Chelsea’s fans might feel uncomfortable at the thought of Rafa Benitez at the helm, but is that sense of unease misdirected? Perhaps the anger directed at the Spaniard is merely a proxy for the uncomfortable realities his arrival has stirred deep within fans’ hearts about their relationship with the club’s owner.
The words Benitez is credited with five years ago, and which are apparently immortalised at Mellwood, would cut deep into any football fan:
‘We don’t need to give away flags for our fans to wave – our supporters are always there with their hearts, and that is all we need. It’s the passion of the fans that helps to win matches – not flags.’
So understandably, he got a less than rapturous welcome last Sunday. But beneath all the ire, wasn’t there the beginnings of some soul searching for fans who have been treated to a decade of over-performance but are now wondering if the price they paid for that was too high?
The arrival of Benitez hasn’t merely given the Chelsea fans a new chapter in the emotional soap opera of supporting a football team. Getting into bed with the enemy has forced them to acknowledge that perhaps they already decided to sell out when Abramovic arrived.
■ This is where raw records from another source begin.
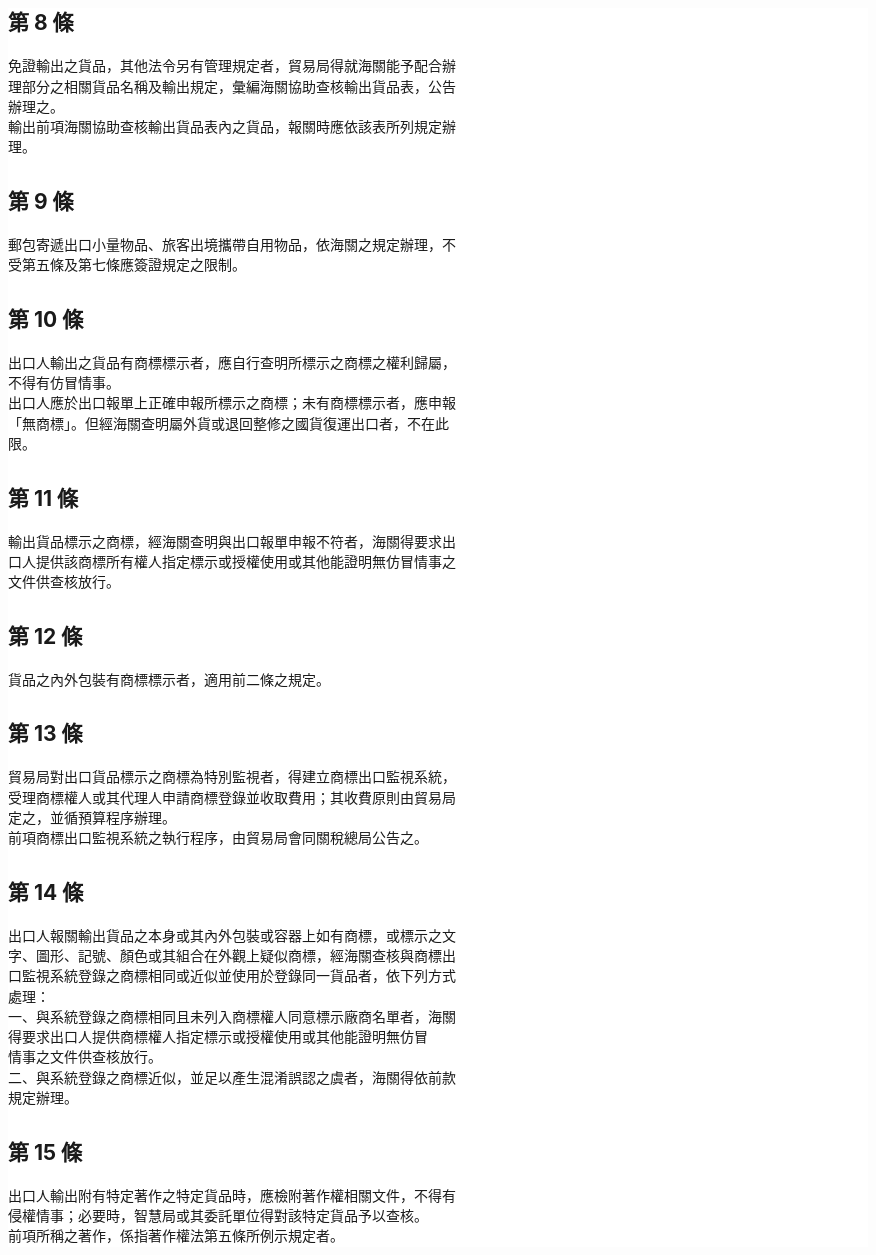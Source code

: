 第 8 條
-------
免證輸出之貨品，其他法令另有管理規定者，貿易局得就海關能予配合辦  
理部分之相關貨品名稱及輸出規定，彙編海關協助查核輸出貨品表，公告  
辦理之。                                                          
輸出前項海關協助查核輸出貨品表內之貨品，報關時應依該表所列規定辦  
理。

第 9 條
-------
郵包寄遞出口小量物品、旅客出境攜帶自用物品，依海關之規定辦理，不  
受第五條及第七條應簽證規定之限制。

第 10 條
--------
出口人輸出之貨品有商標標示者，應自行查明所標示之商標之權利歸屬，  
不得有仿冒情事。  
出口人應於出口報單上正確申報所標示之商標；未有商標標示者，應申報  
「無商標」。但經海關查明屬外貨或退回整修之國貨復運出口者，不在此  
限。

第 11 條
--------
輸出貨品標示之商標，經海關查明與出口報單申報不符者，海關得要求出  
口人提供該商標所有權人指定標示或授權使用或其他能證明無仿冒情事之  
文件供查核放行。

第 12 條
--------
貨品之內外包裝有商標標示者，適用前二條之規定。

第 13 條
--------
貿易局對出口貨品標示之商標為特別監視者，得建立商標出口監視系統，  
受理商標權人或其代理人申請商標登錄並收取費用；其收費原則由貿易局  
定之，並循預算程序辦理。  
前項商標出口監視系統之執行程序，由貿易局會同關稅總局公告之。

第 14 條
--------
出口人報關輸出貨品之本身或其內外包裝或容器上如有商標，或標示之文  
字、圖形、記號、顏色或其組合在外觀上疑似商標，經海關查核與商標出  
口監視系統登錄之商標相同或近似並使用於登錄同一貨品者，依下列方式  
處理：  
一、與系統登錄之商標相同且未列入商標權人同意標示廠商名單者，海關  
    得要求出口人提供商標權人指定標示或授權使用或其他能證明無仿冒  
    情事之文件供查核放行。  
二、與系統登錄之商標近似，並足以產生混淆誤認之虞者，海關得依前款  
    規定辦理。

第 15 條
--------
出口人輸出附有特定著作之特定貨品時，應檢附著作權相關文件，不得有  
侵權情事；必要時，智慧局或其委託單位得對該特定貨品予以查核。  
前項所稱之著作，係指著作權法第五條所例示規定者。
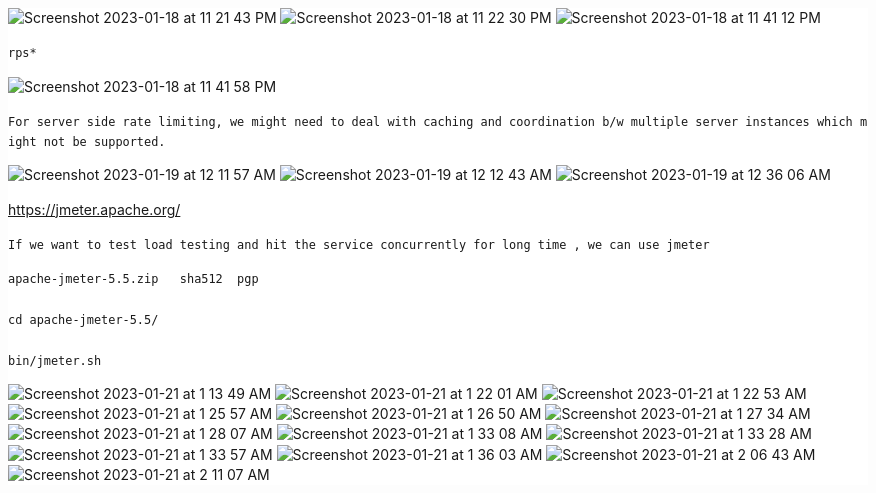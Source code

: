 <img width="1120" alt="Screenshot 2023-01-18 at 11 21 43 PM" src="https://user-images.githubusercontent.com/43849911/213257086-3d197450-590c-4145-abd4-e0a9d1bdfeea.png">

<img width="1118" alt="Screenshot 2023-01-18 at 11 22 30 PM" src="https://user-images.githubusercontent.com/43849911/213257237-fb5297fe-43d9-4139-8909-a1b89a05df2b.png">

<img width="900" alt="Screenshot 2023-01-18 at 11 41 12 PM" src="https://user-images.githubusercontent.com/43849911/213260935-fe281611-341a-4292-a149-60ceede45eb6.png">

```
rps*
```

<img width="773" alt="Screenshot 2023-01-18 at 11 41 58 PM" src="https://user-images.githubusercontent.com/43849911/213261092-8bbd8fbc-1825-4ef5-8bab-1a17b17f01ea.png">

```
For server side rate limiting, we might need to deal with caching and coordination b/w multiple server instances which might not be supported.
```

<img width="974" alt="Screenshot 2023-01-19 at 12 11 57 AM" src="https://user-images.githubusercontent.com/43849911/213266908-33d5fa04-0201-4e51-957b-628112048dc1.png">

<img width="1058" alt="Screenshot 2023-01-19 at 12 12 43 AM" src="https://user-images.githubusercontent.com/43849911/213267068-a57ebdb2-3022-4eef-a370-6df83f80002f.png">

<img width="1087" alt="Screenshot 2023-01-19 at 12 36 06 AM" src="https://user-images.githubusercontent.com/43849911/213293109-70501c02-1012-480e-b5af-c3e2dd010702.png">

https://jmeter.apache.org/

```
If we want to test load testing and hit the service concurrently for long time , we can use jmeter
```

```
apache-jmeter-5.5.zip	sha512	pgp

cd apache-jmeter-5.5/

bin/jmeter.sh
```

<img width="1416" alt="Screenshot 2023-01-21 at 1 13 49 AM" src="https://user-images.githubusercontent.com/43849911/213791799-692723ab-4eb8-41d3-bfa8-d8662701caf7.png">

<img width="919" alt="Screenshot 2023-01-21 at 1 22 01 AM" src="https://user-images.githubusercontent.com/43849911/213793111-05efebeb-f713-4797-8f89-77740586cb14.png">

<img width="912" alt="Screenshot 2023-01-21 at 1 22 53 AM" src="https://user-images.githubusercontent.com/43849911/213793244-99b5b366-0bcc-493e-be99-aafdcb2f4b31.png">

<img width="900" alt="Screenshot 2023-01-21 at 1 25 57 AM" src="https://user-images.githubusercontent.com/43849911/213793762-c223ff30-decc-4bb2-bf86-edf0ffc4985c.png">

<img width="916" alt="Screenshot 2023-01-21 at 1 26 50 AM" src="https://user-images.githubusercontent.com/43849911/213793891-39a3c154-6a2e-492f-84a3-3a82660e7e44.png">

<img width="918" alt="Screenshot 2023-01-21 at 1 27 34 AM" src="https://user-images.githubusercontent.com/43849911/213794025-64cb9165-a8d9-4cf2-87c9-f1dc60a77600.png">

<img width="918" alt="Screenshot 2023-01-21 at 1 28 07 AM" src="https://user-images.githubusercontent.com/43849911/213794123-440586db-0fc8-4d5a-b31b-5a4db37cf5b9.png">

<img width="1293" alt="Screenshot 2023-01-21 at 1 33 08 AM" src="https://user-images.githubusercontent.com/43849911/213795201-c8b6d9f2-47c7-4c69-9c51-acebd609d959.png">

<img width="1298" alt="Screenshot 2023-01-21 at 1 33 28 AM" src="https://user-images.githubusercontent.com/43849911/213795243-d09cbe31-eccc-400a-ab15-ce4689f190c5.png">

<img width="1286" alt="Screenshot 2023-01-21 at 1 33 57 AM" src="https://user-images.githubusercontent.com/43849911/213795361-c928fe8c-217c-434f-9708-ec2cb8968e9f.png">

<img width="719" alt="Screenshot 2023-01-21 at 1 36 03 AM" src="https://user-images.githubusercontent.com/43849911/213796056-db2ec2b1-e802-4755-b93c-56e57d3f8346.png">

<img width="948" alt="Screenshot 2023-01-21 at 2 06 43 AM" src="https://user-images.githubusercontent.com/43849911/213800829-376121e9-e547-4dac-b197-4dfdb595d391.png">

<img width="1105" alt="Screenshot 2023-01-21 at 2 11 07 AM" src="https://user-images.githubusercontent.com/43849911/213801476-6cac6fe8-1c36-4a14-ba90-928e90cfb91f.png">
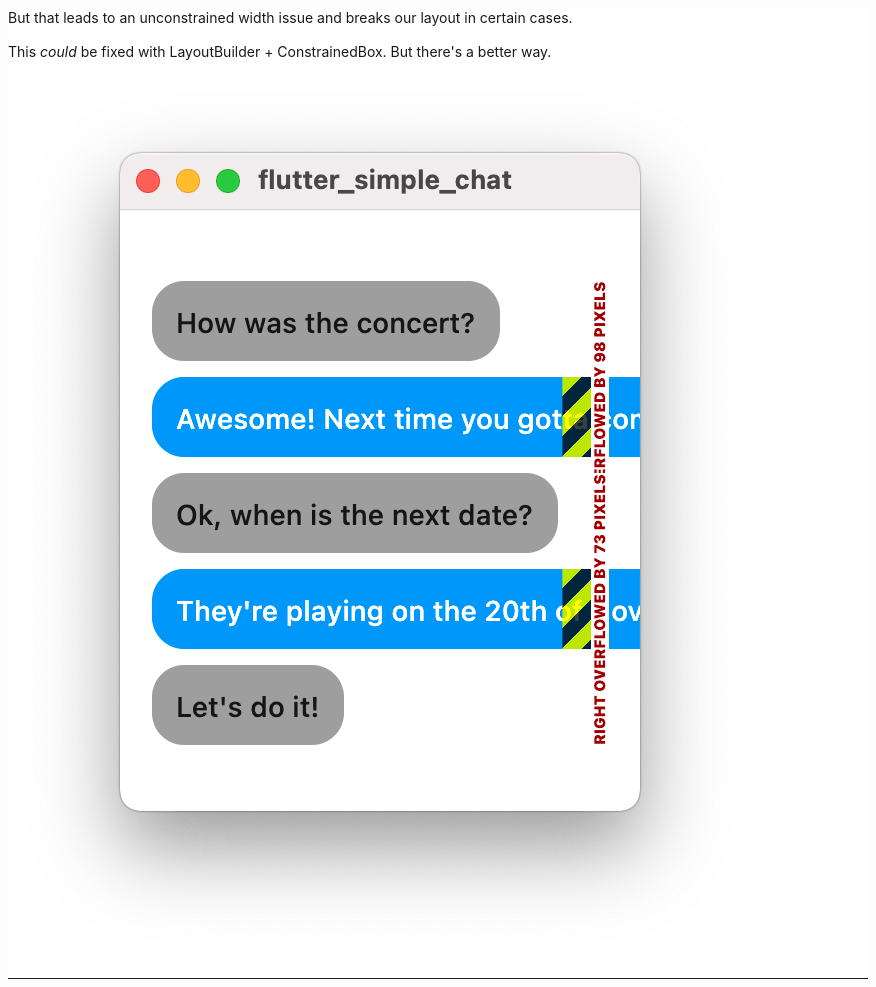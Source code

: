 But that leads to an unconstrained width issue and breaks our layout in certain cases.

This *could* be fixed with LayoutBuilder + ConstrainedBox. But there's a better way.

![](images/009_simple_chat_broken.png)


---
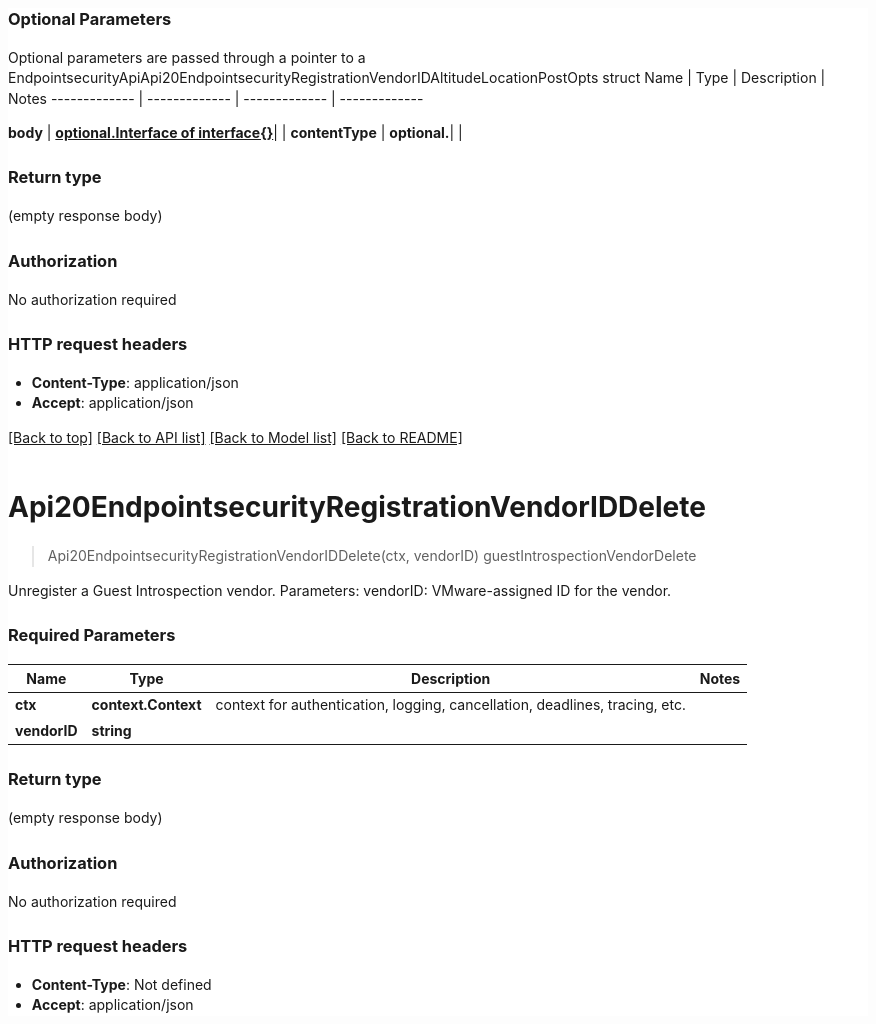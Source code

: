 ### Optional Parameters
Optional parameters are passed through a pointer to a EndpointsecurityApiApi20EndpointsecurityRegistrationVendorIDAltitudeLocationPostOpts struct
Name | Type | Description  | Notes
------------- | ------------- | ------------- | -------------


 **body** | [**optional.Interface of interface{}**](interface{}.md)|  | 
 **contentType** | **optional.**|  | 

### Return type

 (empty response body)

### Authorization

No authorization required

### HTTP request headers

 - **Content-Type**: application/json
 - **Accept**: application/json

[[Back to top]](#) [[Back to API list]](../README.md#documentation-for-api-endpoints) [[Back to Model list]](../README.md#documentation-for-models) [[Back to README]](../README.md)

# **Api20EndpointsecurityRegistrationVendorIDDelete**
> Api20EndpointsecurityRegistrationVendorIDDelete(ctx, vendorID)
guestIntrospectionVendorDelete

Unregister a Guest Introspection vendor.  Parameters:  vendorID: VMware-assigned ID for the vendor.  

### Required Parameters

Name | Type | Description  | Notes
------------- | ------------- | ------------- | -------------
 **ctx** | **context.Context** | context for authentication, logging, cancellation, deadlines, tracing, etc.
  **vendorID** | **string**|  | 

### Return type

 (empty response body)

### Authorization

No authorization required

### HTTP request headers

 - **Content-Type**: Not defined
 - **Accept**: application/json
In accepting his buy-out, they accepted his model for the future: he would bring them success, but at the cost of it all being totally on his terms. In no sense is Chelsea anything but Roman Abramovic’s club. Nobody is entitled to a say in how it’s run: not fans, not coaches; not players. If Roman wants it, it happens, and everyone has to lump it.
And those terms have brought the club a Champions League and a clutch of other trophies. Although he was struggling, there were plenty of people who felt Andre Vilas-Boas, brought in to bring about a revolution, should have been given more time. They were probably right, but Abramovic lives in the present, pulled the trigger, and in just over six months had won the biggest club trophy in the world.
Dictatorships aren’t nice, but they often get results, at least for those who share the same aims as the dictator. What matters then is what you’re willing to tolerate to enjoy sharing the success. Abramovic will do what he wants, bring in who he wants, spend what he wants. I’m sure he’ll not be bothered if supporters don’t like that and decide to go off and support someone else instead (as if a real fan could actually do that!) After all, his business model is hardly reliant on bums-on-seats, but instead looks to pile his billions in while just about staying the right side of the UEFA FFP regulations.
It’s interesting that, while FC United sprung up in protest at the management at Old Trafford, there have been no similar manifestations of dissent from Chelsea. Are they really protesting against Benitez, or are they subconsciously plucking up the courage to complain about their ownership model?
Chelsea’s fans have a moral dilemma. What makes them uneasy has brought them unprecedented success. Are they actually willing to jetison that? After all, Abramovic is making the trains run on time.